PROBLEM STATEMENT. I need the lines below from the one with "- Deployment Target: iOS 7.1 or later" down to the one with "IMPLIED, INCLUDING BUT" reproduced exactly, both ends included, and nothing else.

THE INPUT.
★ ★ ★ ★
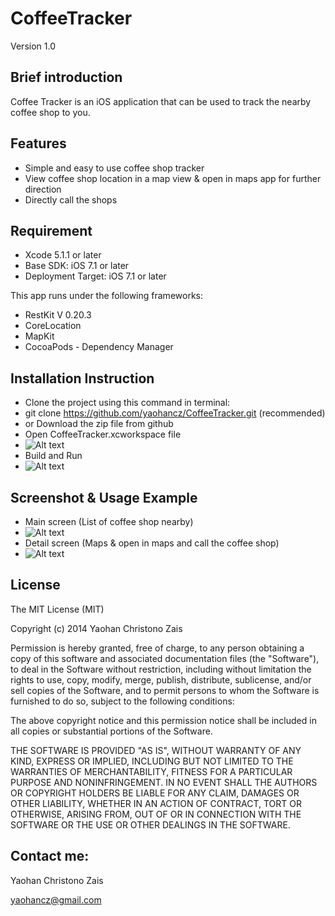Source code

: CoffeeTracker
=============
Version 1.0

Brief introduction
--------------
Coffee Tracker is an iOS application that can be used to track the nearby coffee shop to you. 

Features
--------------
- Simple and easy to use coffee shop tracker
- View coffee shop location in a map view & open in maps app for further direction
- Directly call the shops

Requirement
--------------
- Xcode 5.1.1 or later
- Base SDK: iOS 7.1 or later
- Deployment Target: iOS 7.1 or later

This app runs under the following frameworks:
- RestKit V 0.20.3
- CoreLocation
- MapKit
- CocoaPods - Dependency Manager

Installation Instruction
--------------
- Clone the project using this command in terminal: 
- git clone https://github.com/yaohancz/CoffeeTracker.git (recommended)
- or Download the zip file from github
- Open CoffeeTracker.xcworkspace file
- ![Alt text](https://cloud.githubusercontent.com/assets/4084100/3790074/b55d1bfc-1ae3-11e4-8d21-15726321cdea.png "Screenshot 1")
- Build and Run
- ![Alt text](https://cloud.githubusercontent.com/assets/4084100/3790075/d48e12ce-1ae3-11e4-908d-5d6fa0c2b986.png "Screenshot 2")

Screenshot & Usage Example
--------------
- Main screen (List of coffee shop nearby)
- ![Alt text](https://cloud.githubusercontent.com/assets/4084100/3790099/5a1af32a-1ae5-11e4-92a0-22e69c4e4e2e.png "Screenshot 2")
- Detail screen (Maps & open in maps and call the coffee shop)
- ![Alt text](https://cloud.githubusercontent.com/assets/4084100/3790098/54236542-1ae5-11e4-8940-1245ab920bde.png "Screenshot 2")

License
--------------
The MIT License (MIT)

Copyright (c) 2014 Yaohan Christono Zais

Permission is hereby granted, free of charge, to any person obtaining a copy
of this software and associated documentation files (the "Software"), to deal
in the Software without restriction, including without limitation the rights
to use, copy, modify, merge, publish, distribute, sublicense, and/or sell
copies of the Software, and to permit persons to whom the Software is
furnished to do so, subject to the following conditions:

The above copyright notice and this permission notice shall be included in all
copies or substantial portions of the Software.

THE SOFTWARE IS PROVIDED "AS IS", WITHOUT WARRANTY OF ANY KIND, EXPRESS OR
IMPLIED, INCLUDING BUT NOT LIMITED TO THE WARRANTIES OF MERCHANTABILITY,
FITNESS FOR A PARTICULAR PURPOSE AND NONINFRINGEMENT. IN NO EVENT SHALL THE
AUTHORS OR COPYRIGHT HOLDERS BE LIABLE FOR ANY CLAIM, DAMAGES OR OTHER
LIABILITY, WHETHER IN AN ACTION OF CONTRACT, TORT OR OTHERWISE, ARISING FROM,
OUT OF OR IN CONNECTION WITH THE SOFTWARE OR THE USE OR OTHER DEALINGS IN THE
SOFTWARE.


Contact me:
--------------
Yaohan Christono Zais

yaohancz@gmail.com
★ ★ ★ ★
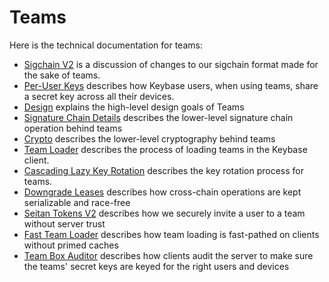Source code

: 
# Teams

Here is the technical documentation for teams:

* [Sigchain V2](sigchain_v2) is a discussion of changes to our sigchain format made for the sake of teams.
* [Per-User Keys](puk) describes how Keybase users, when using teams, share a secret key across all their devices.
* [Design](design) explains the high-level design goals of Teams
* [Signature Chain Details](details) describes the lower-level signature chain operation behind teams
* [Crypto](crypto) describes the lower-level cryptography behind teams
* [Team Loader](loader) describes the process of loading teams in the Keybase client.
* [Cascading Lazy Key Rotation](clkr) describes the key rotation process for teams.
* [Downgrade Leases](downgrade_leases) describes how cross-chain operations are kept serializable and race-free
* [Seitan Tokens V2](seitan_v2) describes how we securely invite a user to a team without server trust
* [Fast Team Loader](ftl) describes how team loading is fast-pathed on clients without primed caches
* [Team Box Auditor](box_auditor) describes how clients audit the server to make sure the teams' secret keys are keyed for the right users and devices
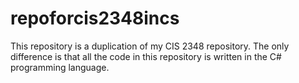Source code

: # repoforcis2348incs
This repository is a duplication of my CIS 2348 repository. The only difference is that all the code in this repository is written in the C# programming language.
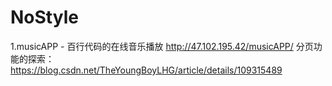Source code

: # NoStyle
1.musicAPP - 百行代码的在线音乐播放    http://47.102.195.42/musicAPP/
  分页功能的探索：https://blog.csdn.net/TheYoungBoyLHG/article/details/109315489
★ ★ ★ ★
EXERCISE OUTPUT.
- Deployment Target: iOS 7.1 or later

This app runs under the following frameworks:
- RestKit V 0.20.3
- CoreLocation
- MapKit
- CocoaPods - Dependency Manager

Installation Instruction
--------------
- Clone the project using this command in terminal: 
- git clone https://github.com/yaohancz/CoffeeTracker.git (recommended)
- or Download the zip file from github
- Open CoffeeTracker.xcworkspace file
- ![Alt text](https://cloud.githubusercontent.com/assets/4084100/3790074/b55d1bfc-1ae3-11e4-8d21-15726321cdea.png "Screenshot 1")
- Build and Run
- ![Alt text](https://cloud.githubusercontent.com/assets/4084100/3790075/d48e12ce-1ae3-11e4-908d-5d6fa0c2b986.png "Screenshot 2")

Screenshot & Usage Example
--------------
- Main screen (List of coffee shop nearby)
- ![Alt text](https://cloud.githubusercontent.com/assets/4084100/3790099/5a1af32a-1ae5-11e4-92a0-22e69c4e4e2e.png "Screenshot 2")
- Detail screen (Maps & open in maps and call the coffee shop)
- ![Alt text](https://cloud.githubusercontent.com/assets/4084100/3790098/54236542-1ae5-11e4-8940-1245ab920bde.png "Screenshot 2")

License
--------------
The MIT License (MIT)

Copyright (c) 2014 Yaohan Christono Zais

Permission is hereby granted, free of charge, to any person obtaining a copy
of this software and associated documentation files (the "Software"), to deal
in the Software without restriction, including without limitation the rights
to use, copy, modify, merge, publish, distribute, sublicense, and/or sell
copies of the Software, and to permit persons to whom the Software is
furnished to do so, subject to the following conditions:

The above copyright notice and this permission notice shall be included in all
copies or substantial portions of the Software.

THE SOFTWARE IS PROVIDED "AS IS", WITHOUT WARRANTY OF ANY KIND, EXPRESS OR
IMPLIED, INCLUDING BUT NOT LIMITED TO THE WARRANTIES OF MERCHANTABILITY,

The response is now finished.